Work required:
Copy the lines below verbatim, but only from the line containing "# Will Establishment" through the end of the data.

Listed entries:
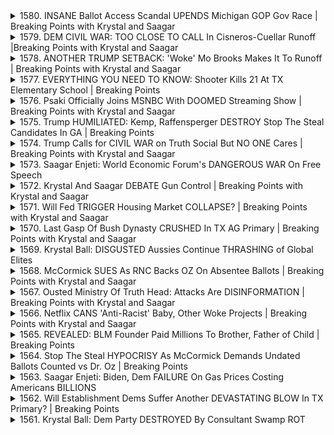 <details>
<summary>1580. INSANE Ballot Access Scandal UPENDS Michigan GOP Gov Race | Breaking Points with Krystal and Saagar</summary><br>

<a href="https://www.youtube.com/watch?v=5uvCZcFZf9w" target="_blank">
    <img src="https://img.youtube.com/vi/5uvCZcFZf9w/maxresdefault.jpg" 
        alt="[Youtube]" width="200">
</a>

# INSANE Ballot Access Scandal UPENDS Michigan GOP Gov Race | Breaking Points with Krystal and Saagar


</details>

<details>
<summary>1579. DEM CIVIL WAR: TOO CLOSE TO CALL In Cisneros-Cuellar Runoff |Breaking Points with Krystal and Saagar</summary><br>

<a href="https://www.youtube.com/watch?v=OrVqFj0vPjs" target="_blank">
    <img src="https://img.youtube.com/vi/OrVqFj0vPjs/maxresdefault.jpg" 
        alt="[Youtube]" width="200">
</a>

# DEM CIVIL WAR: TOO CLOSE TO CALL In Cisneros-Cuellar Runoff |Breaking Points with Krystal and Saagar


</details>

<details>
<summary>1578. ANOTHER TRUMP SETBACK: 'Woke' Mo Brooks Makes It To Runoff | Breaking Points with Krystal and Saagar</summary><br>

<a href="https://www.youtube.com/watch?v=njo6nCWtxjk" target="_blank">
    <img src="https://img.youtube.com/vi/njo6nCWtxjk/maxresdefault.jpg" 
        alt="[Youtube]" width="200">
</a>

# ANOTHER TRUMP SETBACK: 'Woke' Mo Brooks Makes It To Runoff | Breaking Points with Krystal and Saagar


</details>

<details>
<summary>1577. EVERYTHING YOU NEED TO KNOW: Shooter Kills 21 At TX Elementary School | Breaking Points</summary><br>

<a href="https://www.youtube.com/watch?v=SLkr1Duq9O8" target="_blank">
    <img src="https://img.youtube.com/vi/SLkr1Duq9O8/maxresdefault.jpg" 
        alt="[Youtube]" width="200">
</a>

# EVERYTHING YOU NEED TO KNOW: Shooter Kills 21 At TX Elementary School | Breaking Points


</details>

<details>
<summary>1576. Psaki Officially Joins MSNBC With DOOMED Streaming Show | Breaking Points with Krystal and Saagar</summary><br>

<a href="https://www.youtube.com/watch?v=KVYbONeIct0" target="_blank">
    <img src="https://img.youtube.com/vi/KVYbONeIct0/maxresdefault.jpg" 
        alt="[Youtube]" width="200">
</a>

# Psaki Officially Joins MSNBC With DOOMED Streaming Show | Breaking Points with Krystal and Saagar


</details>

<details>
<summary>1575. Trump HUMILIATED: Kemp, Raffensperger DESTROY Stop The Steal Candidates In GA | Breaking Points</summary><br>

<a href="https://www.youtube.com/watch?v=b_mjn3dt2-w" target="_blank">
    <img src="https://img.youtube.com/vi/b_mjn3dt2-w/maxresdefault.jpg" 
        alt="[Youtube]" width="200">
</a>

# Trump HUMILIATED: Kemp, Raffensperger DESTROY Stop The Steal Candidates In GA | Breaking Points


</details>

<details>
<summary>1574. Trump Calls for CIVIL WAR on Truth Social But NO ONE Cares | Breaking Points with Krystal and Saagar</summary><br>

<a href="https://www.youtube.com/watch?v=OcqgsoSFc5g" target="_blank">
    <img src="https://img.youtube.com/vi/OcqgsoSFc5g/maxresdefault.jpg" 
        alt="[Youtube]" width="200">
</a>

# Trump Calls for CIVIL WAR on Truth Social But NO ONE Cares | Breaking Points with Krystal and Saagar


</details>

<details>
<summary>1573. Saagar Enjeti: World Economic Forum's DANGEROUS WAR On Free Speech</summary><br>

<a href="https://www.youtube.com/watch?v=RmObn3o5ap4" target="_blank">
    <img src="https://img.youtube.com/vi/RmObn3o5ap4/maxresdefault.jpg" 
        alt="[Youtube]" width="200">
</a>

# Saagar Enjeti: World Economic Forum's DANGEROUS WAR On Free Speech


</details>

<details>
<summary>1572. Krystal And Saagar DEBATE Gun Control | Breaking Points with Krystal and Saagar</summary><br>

<a href="https://www.youtube.com/watch?v=dBWJnFX7LiY" target="_blank">
    <img src="https://img.youtube.com/vi/dBWJnFX7LiY/maxresdefault.jpg" 
        alt="[Youtube]" width="200">
</a>

# Krystal And Saagar DEBATE Gun Control | Breaking Points with Krystal and Saagar


</details>

<details>
<summary>1571. Will Fed TRIGGER Housing Market COLLAPSE? | Breaking Points with Krystal and Saagar</summary><br>

<a href="https://www.youtube.com/watch?v=F4pzlrAidoo" target="_blank">
    <img src="https://img.youtube.com/vi/F4pzlrAidoo/maxresdefault.jpg" 
        alt="[Youtube]" width="200">
</a>

# Will Fed TRIGGER Housing Market COLLAPSE? | Breaking Points with Krystal and Saagar


</details>

<details>
<summary>1570. Last Gasp Of Bush Dynasty CRUSHED In TX AG Primary | Breaking Points with Krystal and Saagar</summary><br>

<a href="https://www.youtube.com/watch?v=GBS3u7BtIIA" target="_blank">
    <img src="https://img.youtube.com/vi/GBS3u7BtIIA/maxresdefault.jpg" 
        alt="[Youtube]" width="200">
</a>

# Last Gasp Of Bush Dynasty CRUSHED In TX AG Primary | Breaking Points with Krystal and Saagar


</details>

<details>
<summary>1569. Krystal Ball: DISGUSTED Aussies Continue THRASHING of Global Elites</summary><br>

<a href="https://www.youtube.com/watch?v=7eIKe0w0s9M" target="_blank">
    <img src="https://img.youtube.com/vi/7eIKe0w0s9M/maxresdefault.jpg" 
        alt="[Youtube]" width="200">
</a>

# Krystal Ball: DISGUSTED Aussies Continue THRASHING of Global Elites


</details>

<details>
<summary>1568. McCormick SUES As RNC Backs OZ On Absentee Ballots | Breaking Points with Krystal and Saagar</summary><br>

<a href="https://www.youtube.com/watch?v=17-E4be1ajk" target="_blank">
    <img src="https://img.youtube.com/vi/17-E4be1ajk/maxresdefault.jpg" 
        alt="[Youtube]" width="200">
</a>

# McCormick SUES As RNC Backs OZ On Absentee Ballots | Breaking Points with Krystal and Saagar


</details>

<details>
<summary>1567. Ousted Ministry Of Truth Head: Attacks Are DISINFORMATION | Breaking Points with Krystal and Saagar</summary><br>

<a href="https://www.youtube.com/watch?v=3zU6lTsnWec" target="_blank">
    <img src="https://img.youtube.com/vi/3zU6lTsnWec/maxresdefault.jpg" 
        alt="[Youtube]" width="200">
</a>

# Ousted Ministry Of Truth Head: Attacks Are DISINFORMATION | Breaking Points with Krystal and Saagar


</details>

<details>
<summary>1566. Netflix CANS 'Anti-Racist' Baby, Other Woke Projects | Breaking Points with Krystal and Saagar</summary><br>

<a href="https://www.youtube.com/watch?v=COqMox8Q080" target="_blank">
    <img src="https://img.youtube.com/vi/COqMox8Q080/maxresdefault.jpg" 
        alt="[Youtube]" width="200">
</a>

# Netflix CANS 'Anti-Racist' Baby, Other Woke Projects | Breaking Points with Krystal and Saagar


</details>

<details>
<summary>1565. REVEALED: BLM Founder Paid Millions To Brother, Father of Child | Breaking Points</summary><br>

<a href="https://www.youtube.com/watch?v=Iao7bi6yQNY" target="_blank">
    <img src="https://img.youtube.com/vi/Iao7bi6yQNY/maxresdefault.jpg" 
        alt="[Youtube]" width="200">
</a>

# REVEALED: BLM Founder Paid Millions To Brother, Father of Child | Breaking Points


</details>

<details>
<summary>1564. Stop The Steal HYPOCRISY As McCormick Demands Undated Ballots Counted vs Dr. Oz | Breaking Points</summary><br>

<a href="https://www.youtube.com/watch?v=ufY9zJAkdIw" target="_blank">
    <img src="https://img.youtube.com/vi/ufY9zJAkdIw/maxresdefault.jpg" 
        alt="[Youtube]" width="200">
</a>

# Stop The Steal HYPOCRISY As McCormick Demands Undated Ballots Counted vs Dr. Oz | Breaking Points


</details>

<details>
<summary>1563. Saagar Enjeti: Biden, Dem FAILURE On Gas Prices Costing Americans BILLIONS</summary><br>

<a href="https://www.youtube.com/watch?v=ijNDAKK2xDo" target="_blank">
    <img src="https://img.youtube.com/vi/ijNDAKK2xDo/maxresdefault.jpg" 
        alt="[Youtube]" width="200">
</a>

# Saagar Enjeti: Biden, Dem FAILURE On Gas Prices Costing Americans BILLIONS


</details>

<details>
<summary>1562. Will Establishment Dems Suffer Another DEVASTATING BLOW In TX Primary? | Breaking Points</summary><br>

<a href="https://www.youtube.com/watch?v=_-Jq43h1qkc" target="_blank">
    <img src="https://img.youtube.com/vi/_-Jq43h1qkc/maxresdefault.jpg" 
        alt="[Youtube]" width="200">
</a>

# Will Establishment Dems Suffer Another DEVASTATING BLOW In TX Primary? | Breaking Points


</details>

<details>
<summary>1561. Krystal Ball: Dem Party DESTROYED By Consultant Swamp ROT</summary><br>

<a href="https://www.youtube.com/watch?v=Qd8mBexAbkU" target="_blank">
    <img src="https://img.youtube.com/vi/Qd8mBexAbkU/maxresdefault.jpg" 
        alt="[Youtube]" width="200">
</a>

# Krystal Ball: Dem Party DESTROYED By Consultant Swamp ROT


</details>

Solution for this task:
# Will Establishment Dems Suffer Another DEVASTATING BLOW In TX Primary? | Breaking Points


</details>

<details>
<summary>1561. Krystal Ball: Dem Party DESTROYED By Consultant Swamp ROT</summary><br>

<a href="https://www.youtube.com/watch?v=Qd8mBexAbkU" target="_blank">
    <img src="https://img.youtube.com/vi/Qd8mBexAbkU/maxresdefault.jpg" 
        alt="[Youtube]" width="200">
</a>

# Krystal Ball: Dem Party DESTROYED By Consultant Swamp ROT


</details>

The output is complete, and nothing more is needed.